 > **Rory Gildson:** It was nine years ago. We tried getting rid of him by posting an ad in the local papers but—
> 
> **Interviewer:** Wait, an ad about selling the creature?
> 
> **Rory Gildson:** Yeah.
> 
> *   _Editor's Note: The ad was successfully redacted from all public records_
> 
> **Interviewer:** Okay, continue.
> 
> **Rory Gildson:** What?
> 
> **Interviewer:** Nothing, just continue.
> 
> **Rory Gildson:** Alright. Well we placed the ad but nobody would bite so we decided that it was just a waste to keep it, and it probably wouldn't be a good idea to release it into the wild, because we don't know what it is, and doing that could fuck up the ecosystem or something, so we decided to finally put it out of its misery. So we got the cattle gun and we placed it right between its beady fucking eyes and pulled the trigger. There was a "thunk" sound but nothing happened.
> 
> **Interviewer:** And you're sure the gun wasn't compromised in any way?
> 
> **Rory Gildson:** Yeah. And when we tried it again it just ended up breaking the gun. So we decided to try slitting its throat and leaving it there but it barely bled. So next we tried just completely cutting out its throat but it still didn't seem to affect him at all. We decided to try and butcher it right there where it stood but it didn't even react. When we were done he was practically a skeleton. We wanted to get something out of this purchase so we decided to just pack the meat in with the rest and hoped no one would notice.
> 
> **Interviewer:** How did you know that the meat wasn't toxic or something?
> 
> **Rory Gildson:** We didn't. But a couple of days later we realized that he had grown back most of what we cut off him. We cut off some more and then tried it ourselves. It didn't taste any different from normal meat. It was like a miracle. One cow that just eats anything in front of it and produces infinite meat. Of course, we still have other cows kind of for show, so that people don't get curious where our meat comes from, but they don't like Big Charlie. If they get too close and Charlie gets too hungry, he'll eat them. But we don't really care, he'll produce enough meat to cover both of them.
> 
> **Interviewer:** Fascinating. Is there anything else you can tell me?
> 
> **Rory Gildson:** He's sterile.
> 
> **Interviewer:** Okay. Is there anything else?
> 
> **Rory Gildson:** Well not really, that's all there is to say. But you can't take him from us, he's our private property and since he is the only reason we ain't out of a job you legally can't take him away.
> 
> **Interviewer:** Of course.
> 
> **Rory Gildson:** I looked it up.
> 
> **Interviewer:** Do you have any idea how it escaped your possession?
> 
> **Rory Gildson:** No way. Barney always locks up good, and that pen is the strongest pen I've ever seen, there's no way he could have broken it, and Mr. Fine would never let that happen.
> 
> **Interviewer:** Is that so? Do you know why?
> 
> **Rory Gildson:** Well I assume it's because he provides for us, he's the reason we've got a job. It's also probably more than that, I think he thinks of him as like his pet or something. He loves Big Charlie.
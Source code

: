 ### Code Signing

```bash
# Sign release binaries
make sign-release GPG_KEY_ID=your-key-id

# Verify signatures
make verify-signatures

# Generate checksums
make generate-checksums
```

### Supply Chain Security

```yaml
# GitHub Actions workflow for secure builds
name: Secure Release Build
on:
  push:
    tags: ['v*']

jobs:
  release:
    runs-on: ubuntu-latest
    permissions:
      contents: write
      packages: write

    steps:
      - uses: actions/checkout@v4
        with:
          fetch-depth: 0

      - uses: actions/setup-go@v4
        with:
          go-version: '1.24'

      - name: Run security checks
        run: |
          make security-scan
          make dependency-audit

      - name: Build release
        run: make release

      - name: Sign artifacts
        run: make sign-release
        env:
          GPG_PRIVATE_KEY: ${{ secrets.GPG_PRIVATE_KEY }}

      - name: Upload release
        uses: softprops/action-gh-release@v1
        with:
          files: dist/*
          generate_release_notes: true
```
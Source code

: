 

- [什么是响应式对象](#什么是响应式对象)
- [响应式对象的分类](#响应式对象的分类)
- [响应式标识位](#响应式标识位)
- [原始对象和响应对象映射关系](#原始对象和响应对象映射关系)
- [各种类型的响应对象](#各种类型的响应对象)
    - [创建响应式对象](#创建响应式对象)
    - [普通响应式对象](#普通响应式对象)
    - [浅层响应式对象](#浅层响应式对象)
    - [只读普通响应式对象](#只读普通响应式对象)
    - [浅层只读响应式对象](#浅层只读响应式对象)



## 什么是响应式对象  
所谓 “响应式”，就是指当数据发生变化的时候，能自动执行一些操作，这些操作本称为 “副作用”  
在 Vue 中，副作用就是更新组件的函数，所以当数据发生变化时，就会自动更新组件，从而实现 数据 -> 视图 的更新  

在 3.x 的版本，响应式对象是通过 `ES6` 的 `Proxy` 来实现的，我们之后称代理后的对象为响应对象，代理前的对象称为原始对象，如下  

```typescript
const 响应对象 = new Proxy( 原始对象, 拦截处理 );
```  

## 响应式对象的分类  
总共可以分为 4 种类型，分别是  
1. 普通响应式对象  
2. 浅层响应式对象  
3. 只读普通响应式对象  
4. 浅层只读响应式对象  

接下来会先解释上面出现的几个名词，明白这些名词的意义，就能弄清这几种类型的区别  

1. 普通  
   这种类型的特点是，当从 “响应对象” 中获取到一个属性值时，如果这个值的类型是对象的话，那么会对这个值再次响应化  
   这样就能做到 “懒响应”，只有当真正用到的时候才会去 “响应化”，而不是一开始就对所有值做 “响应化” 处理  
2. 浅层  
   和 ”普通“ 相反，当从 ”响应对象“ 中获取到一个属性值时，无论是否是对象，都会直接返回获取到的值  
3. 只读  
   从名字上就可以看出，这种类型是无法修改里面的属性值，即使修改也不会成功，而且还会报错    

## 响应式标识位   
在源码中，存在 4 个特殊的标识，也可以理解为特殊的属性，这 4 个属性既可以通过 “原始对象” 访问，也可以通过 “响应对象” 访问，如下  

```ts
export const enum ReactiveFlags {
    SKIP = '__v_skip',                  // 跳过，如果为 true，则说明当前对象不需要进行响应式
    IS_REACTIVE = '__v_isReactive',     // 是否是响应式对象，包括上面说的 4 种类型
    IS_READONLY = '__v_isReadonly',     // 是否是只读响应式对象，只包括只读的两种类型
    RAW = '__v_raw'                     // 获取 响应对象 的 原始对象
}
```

- Problem to solve: From the first line to the last, copy the data exactly.

- Completed task:
 > **Rory Gildson:** It was nine years ago. We tried getting rid of him by posting an ad in the local papers but—
> 
> **Interviewer:** Wait, an ad about selling the creature?
> 
> **Rory Gildson:** Yeah.
> 
> *   _Editor's Note: The ad was successfully redacted from all public records_
> 
> **Interviewer:** Okay, continue.
> 
> **Rory Gildson:** What?
> 
> **Interviewer:** Nothing, just continue.
> 
> **Rory Gildson:** Alright. Well we placed the ad but nobody would bite so we decided that it was just a waste to keep it, and it probably wouldn't be a good idea to release it into the wild, because we don't know what it is, and doing that could fuck up the ecosystem or something, so we decided to finally put it out of its misery. So we got the cattle gun and we placed it right between its beady fucking eyes and pulled the trigger. There was a "thunk" sound but nothing happened.
> 
> **Interviewer:** And you're sure the gun wasn't compromised in any way?
> 
> **Rory Gildson:** Yeah. And when we tried it again it just ended up breaking the gun. So we decided to try slitting its throat and leaving it there but it barely bled. So next we tried just completely cutting out its throat but it still didn't seem to affect him at all. We decided to try and butcher it right there where it stood but it didn't even react. When we were done he was practically a skeleton. We wanted to get something out of this purchase so we decided to just pack the meat in with the rest and hoped no one would notice.
> 
> **Interviewer:** How did you know that the meat wasn't toxic or something?
> 
> **Rory Gildson:** We didn't. But a couple of days later we realized that he had grown back most of what we cut off him. We cut off some more and then tried it ourselves. It didn't taste any different from normal meat. It was like a miracle. One cow that just eats anything in front of it and produces infinite meat. Of course, we still have other cows kind of for show, so that people don't get curious where our meat comes from, but they don't like Big Charlie. If they get too close and Charlie gets too hungry, he'll eat them. But we don't really care, he'll produce enough meat to cover both of them.
> 
> **Interviewer:** Fascinating. Is there anything else you can tell me?
> 
> **Rory Gildson:** He's sterile.
> 
> **Interviewer:** Okay. Is there anything else?
> 
> **Rory Gildson:** Well not really, that's all there is to say. But you can't take him from us, he's our private property and since he is the only reason we ain't out of a job you legally can't take him away.
> 
> **Interviewer:** Of course.
> 
> **Rory Gildson:** I looked it up.
> 
> **Interviewer:** Do you have any idea how it escaped your possession?
> 
> **Rory Gildson:** No way. Barney always locks up good, and that pen is the strongest pen I've ever seen, there's no way he could have broken it, and Mr. Fine would never let that happen.
> 
> **Interviewer:** Is that so? Do you know why?
> 
> **Rory Gildson:** Well I assume it's because he provides for us, he's the reason we've got a job. It's also probably more than that, I think he thinks of him as like his pet or something. He loves Big Charlie.
Source code

: ### Code Signing

```bash
# Sign release binaries
make sign-release GPG_KEY_ID=your-key-id

# Verify signatures
make verify-signatures

# Generate checksums
make generate-checksums
```

### Supply Chain Security

```yaml
# GitHub Actions workflow for secure builds
name: Secure Release Build
on:
  push:
    tags: ['v*']

jobs:
  release:
    runs-on: ubuntu-latest
    permissions:
      contents: write
      packages: write

    steps:
      - uses: actions/checkout@v4
        with:
          fetch-depth: 0

      - uses: actions/setup-go@v4
        with:
          go-version: '1.24'

      - name: Run security checks
        run: |
          make security-scan
          make dependency-audit

      - name: Build release
        run: make release

      - name: Sign artifacts
        run: make sign-release
        env:
          GPG_PRIVATE_KEY: ${{ secrets.GPG_PRIVATE_KEY }}

      - name: Upload release
        uses: softprops/action-gh-release@v1
        with:
          files: dist/*
          generate_release_notes: true
```
Source code

: 

- [什么是响应式对象](#什么是响应式对象)
- [响应式对象的分类](#响应式对象的分类)
- [响应式标识位](#响应式标识位)
- [原始对象和响应对象映射关系](#原始对象和响应对象映射关系)
- [各种类型的响应对象](#各种类型的响应对象)
    - [创建响应式对象](#创建响应式对象)
    - [普通响应式对象](#普通响应式对象)
    - [浅层响应式对象](#浅层响应式对象)
    - [只读普通响应式对象](#只读普通响应式对象)
    - [浅层只读响应式对象](#浅层只读响应式对象)



## 什么是响应式对象  
所谓 “响应式”，就是指当数据发生变化的时候，能自动执行一些操作，这些操作本称为 “副作用”  
在 Vue 中，副作用就是更新组件的函数，所以当数据发生变化时，就会自动更新组件，从而实现 数据 -> 视图 的更新  

在 3.x 的版本，响应式对象是通过 `ES6` 的 `Proxy` 来实现的，我们之后称代理后的对象为响应对象，代理前的对象称为原始对象，如下  

```typescript
const 响应对象 = new Proxy( 原始对象, 拦截处理 );
```  

## 响应式对象的分类  
总共可以分为 4 种类型，分别是  
1. 普通响应式对象  
2. 浅层响应式对象  
3. 只读普通响应式对象  
4. 浅层只读响应式对象  

接下来会先解释上面出现的几个名词，明白这些名词的意义，就能弄清这几种类型的区别  

1. 普通  
   这种类型的特点是，当从 “响应对象” 中获取到一个属性值时，如果这个值的类型是对象的话，那么会对这个值再次响应化  
   这样就能做到 “懒响应”，只有当真正用到的时候才会去 “响应化”，而不是一开始就对所有值做 “响应化” 处理  
2. 浅层  
   和 ”普通“ 相反，当从 ”响应对象“ 中获取到一个属性值时，无论是否是对象，都会直接返回获取到的值  
3. 只读  
   从名字上就可以看出，这种类型是无法修改里面的属性值，即使修改也不会成功，而且还会报错    

## 响应式标识位   
在源码中，存在 4 个特殊的标识，也可以理解为特殊的属性，这 4 个属性既可以通过 “原始对象” 访问，也可以通过 “响应对象” 访问，如下  

```ts
export const enum ReactiveFlags {
    SKIP = '__v_skip',                  // 跳过，如果为 true，则说明当前对象不需要进行响应式
    IS_REACTIVE = '__v_isReactive',     // 是否是响应式对象，包括上面说的 4 种类型
    IS_READONLY = '__v_isReadonly',     // 是否是只读响应式对象，只包括只读的两种类型
    RAW = '__v_raw'                     // 获取 响应对象 的 原始对象
}
```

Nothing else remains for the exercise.